Vaginal dilatory therapy

These are tube-shaped devices that are inserted into the vagina to stretch the vagina and reduce the pain and discomfort and reduce sensitivity in the vagina as well.

In some cases where our patients report experiencing excruciating pain, we also prescribe topical therapy like lidocaine to reduce and relieve the pain that comes with vaginismus or during any form of penetration.

Pelvic floor physical therapy

Another lifestyle and physical change that has promising benefits in elevating pain is a physical therapy which improves the flexibility of the vaginal and pelvic floor muscles. These exercises also train the patient to relax their pelvic floor muscles to eventually find the ultimate comfort instead of experiencing excruciating pain.

Does Botox Help with Vaginismus?

Botox is a popular neuromodulator that helps with muscle relaxation when injected. Since vaginismus leads to involuntary muscle spasms and contraction in the vagina, injecting the vaginal muscles with botox alleviates the symptoms to an extent.

Women who have affected sexual life due to vaginismus often get botox injections to reduce the involuntary contractions in the vagina.

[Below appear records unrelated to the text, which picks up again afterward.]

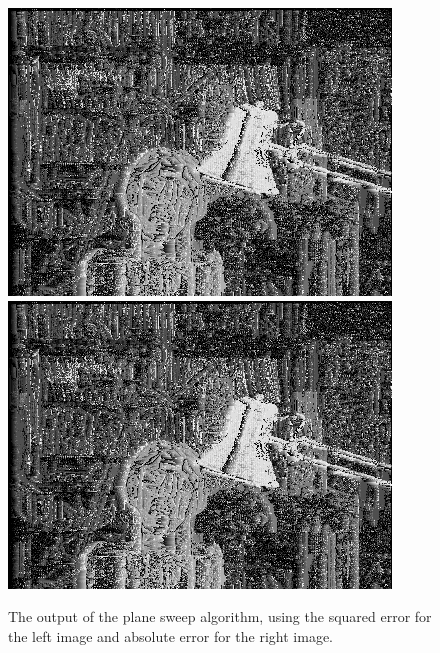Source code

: \documentclass[a4paper, titlepage,12pt]{article}
\begin{document}
	\begin{figure}[H]
		\begin{center}
			\includegraphics[scale=0.5]{./out_sq_err.png}
			\includegraphics[scale=0.5]{./out_abs_err.png}
			\caption{The output of the plane sweep algorithm, using the squared error for the left image and absolute error for the right image.}
		\end{center}
	\end{figure}
\end{document}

In patients with vaginismus, the botox is directly injected into the bulbospongiosus muscle, which is found around the opening of the vagina.

The effects of one botox injection last for 3-5 months, following which the same has to be reapplied.


Women suffering from vaginismus often experience issues related to their sexual life. If you are experiencing any of the mentioned symptoms and don’t want the condition to take a toll on your quality of life, getting medical help is crucial. It can be treated and you can experience a normal sex life. Therefore, it is important to seek help at the right time. 

At Queen’s Gynecology, we are here to provide patients with a safe and non-judgmental space to discuss the symptoms and then follow a line of treatment to elevate the physical, sexual and emotional well-being of the patient.

For more details, contact us at https://queensgynecology.in/contact-us


Can I prevent vaginismus?

Vaginismus is an involuntary condition, which means that no one has control over the condition. Since the exact cause behind the condition isn’t known, there are no proven ways to prevent vaginismus.

What is the prognosis for people with vaginismus?

Most women with vaginismus don’t experience any prevalent symptoms after getting proper treatment. However, successful treatment takes some time, so ensure that you are patient throughout the process.